顾子胥日日都很早回来陪她,江舞凰腿脚不便,想去什么地方,都是他抱着去的。
这让江舞凰几乎有种他们就此能好好过日子的错觉。
脚伤痊愈那天。
正好到了顾子胥的生辰。
前世,江舞凰从未给顾子胥庆祝过生辰,甚至是直到他死后给他立碑,她才知他生辰日。
既然重来一世,她自然要好好替他操办一番。
这日,江舞凰便在府中忙活了一整日,就等着顾子胥归来给他惊喜。
然而左等右等,日日准时回来的顾子胥今日却迟迟未归。
没多时,顾子胥派人回来告知:“驸马说今日他有事要晚归,让公主不必等他,早些歇息。”
江舞凰失落不已。
想了想,她还是不死心的装了几份顾子胥爱吃的膳食,提着去武场寻他。
远远便见他身影河边树荫下。
“我自己过去。”
江舞凰从侍女手里接过食盒,欣喜走过去。
满腔的欢喜,在见到他身旁的江落月时骤然消散。
背靠树的两人未曾发现江舞凰。
江落月给顾子胥递上一只荷包:“霄泽,生辰快乐。”
“每年也只有你记得我的生辰。”顾子胥的语气是江舞凰从未见过的柔情。
一时间,江舞凰心口仿若被重重一锤。
而后,她听见江落月感叹——
“霄泽,若当年我父亲未曾被陛下降罪,若你未曾被逼着娶公主,我们能履行婚约的话,如今我与你应当是儿女成群了。
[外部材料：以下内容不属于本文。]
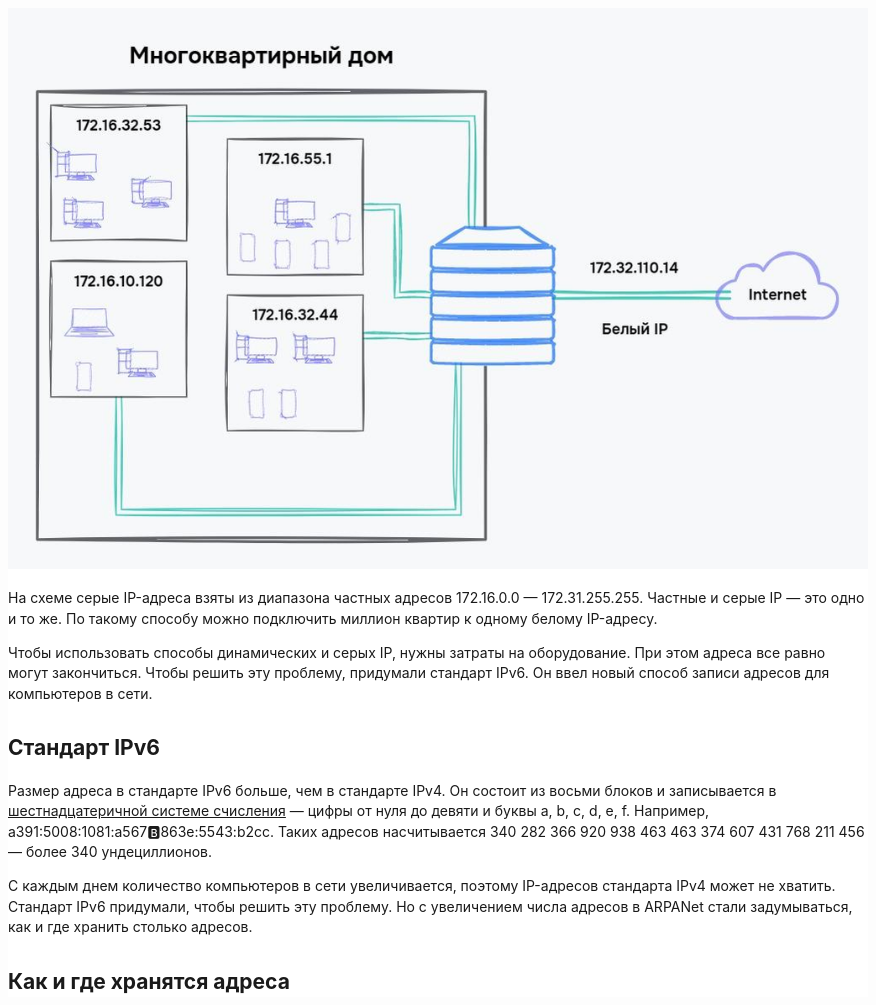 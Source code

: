 ![](../images/intro_to_internet/image_4_2.jpeg)

На схеме серые IP-адреса взяты из диапазона частных адресов 172.16.0.0 — 172.31.255.255. Частные и серые IP — это одно и то же. По такому способу можно подключить миллион квартир к одному белому IP-адресу.

Чтобы использовать способы динамических и серых IP, нужны затраты на оборудование. При этом адреса все равно могут закончиться. Чтобы решить эту проблему, придумали стандарт IPv6. Он ввел новый способ записи адресов для компьютеров в сети.

## Стандарт IPv6

Размер адреса в стандарте IPv6 больше, чем в стандарте IPv4. Он состоит из восьми блоков и записывается в [шестнадцатеричной системе счисления](https://guides.hexlet.io/ru/numeral-systems/?_gl=1*1n954xu*_ga*MTExOTQzMTcyNC4xNzAwNTc4NDA3*_ga_PM3R85EKHN*MTcwMTE4MzM2OS42LjEuMTcwMTE4NTM4NS4wLjAuMA..*_ga_WWGZ6EVHEY*MTcwMTE4MzM2OS44LjEuMTcwMTE4NTIzMi42MC4wLjA.) — цифры от нуля до девяти и буквы a, b, c, d, e, f. Например, a391:5008:1081:a567:b:863e:5543:b2cc. Таких адресов насчитывается 340 282 366 920 938 463 463 374 607 431 768 211 456 — более 340 ундециллионов.

С каждым днем количество компьютеров в сети увеличивается, поэтому IP-адресов стандарта IPv4 может не хватить. Стандарт IPv6 придумали, чтобы решить эту проблему. Но с увеличением числа адресов в ARPANet стали задумываться, как и где хранить столько адресов.

## Как и где хранятся адреса

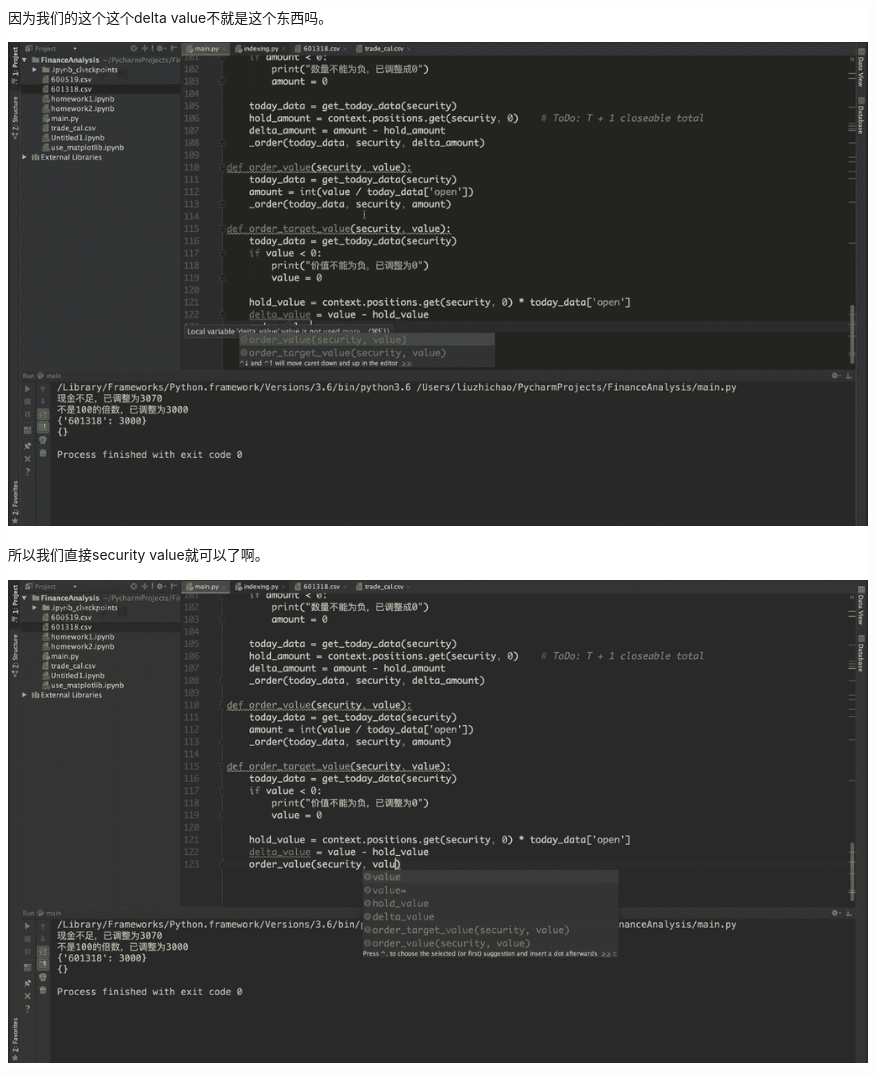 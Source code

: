 因为我们的这个这个delta value不就是这个东西吗。

![](img/eec9e1af585aa0cfb9f318473f46313a_48.png)

所以我们直接security value就可以了啊。

![](img/eec9e1af585aa0cfb9f318473f46313a_50.png)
”
轰然一下。
江舞凰如遭雷劈。
江舞凰没有再听他们后面说了些什么,几乎是落荒而逃般离开了武场。
她不知自己是怎么回的公主府,只严命侍女不准透露半分自己去过武场的事。
江舞凰失魂落魄坐在膳厅,心口好似被撕裂般。
原来,顾子胥对江落月那般好,是因为他们有过婚约。
原来,他们真的相互喜欢……
江舞凰望着满桌菜肴,满目苦涩。
自他上次说她所做餐食如狗食,她不服输的苦练厨艺,本以为能让顾子胥刮目相看,没想到从一开始便是白费功夫……
顾子胥归来时,江舞凰仍坐在桌前出神。
看见那桌明显未动的佳肴,他眸光微动:“不是说让公主不必等了?怎的还未用膳?”
江舞凰这才回神,眼睫颤了颤。
她压下心中苦楚,勉强笑道:“你吃过了吧,我叫人把这些都撤了。”
但不等她喊人,顾子胥却兀自在她旁边坐了下来。
江舞凰怔然一瞬,反应过来忙道:“都冷了,我让人热一下。”
顾子胥却径直夹了几筷菜入口,低声道:“很好吃。”
本就疼痛的心,因他一句夸赞竟是酸楚不已。
下意识的,她开口:“那我以后天天为你做好不好?”
此话一出,顾子胥却是放下了筷子:“公主贵为千金之躯,实在没必要为我一介粗人亲自下厨,也没必要特意等我用膳,饿坏了身子。”
一瞬间,江舞凰黯然不已。
半响,她挤出低哑的一句话:“好,你既然不喜欢,那我日后便不做了。”
夜深。
两人背对背各睡一边。
江舞凰思考许久,还是鼓起勇气朝他那边靠近了几分,颤巍巍伸出手,一点点搂住了他的腰身。
顾子胥呼吸骤然一重,江舞凰脸红得几近滴血。
月光皎洁明亮,人影绰绰照映在窗户上。
一场情事,两人身上皆被汗水浸透。
理智被欲念冲撞至顶峰时,江舞凰攀着顾子胥的脖颈,哑声道:“顾子胥,我们要个孩子吧?”
身上人影骤然一僵。
顾子胥气息粗重,只迸出两个字来:“不妥。”
江舞凰一瞬犹从炽热火窟掉入寒冷冰窖。
芙蓉账内,云消雨歇。
江舞凰睡不着。
她想着前世和顾子胥的点点滴滴,想到三年后的匈奴入侵,心底更是惶惶不安。
一片静谧中,她情不自禁出声问:“顾子胥,若是我去向父皇替你求回将军之职,让你重回军中,你觉得可好?”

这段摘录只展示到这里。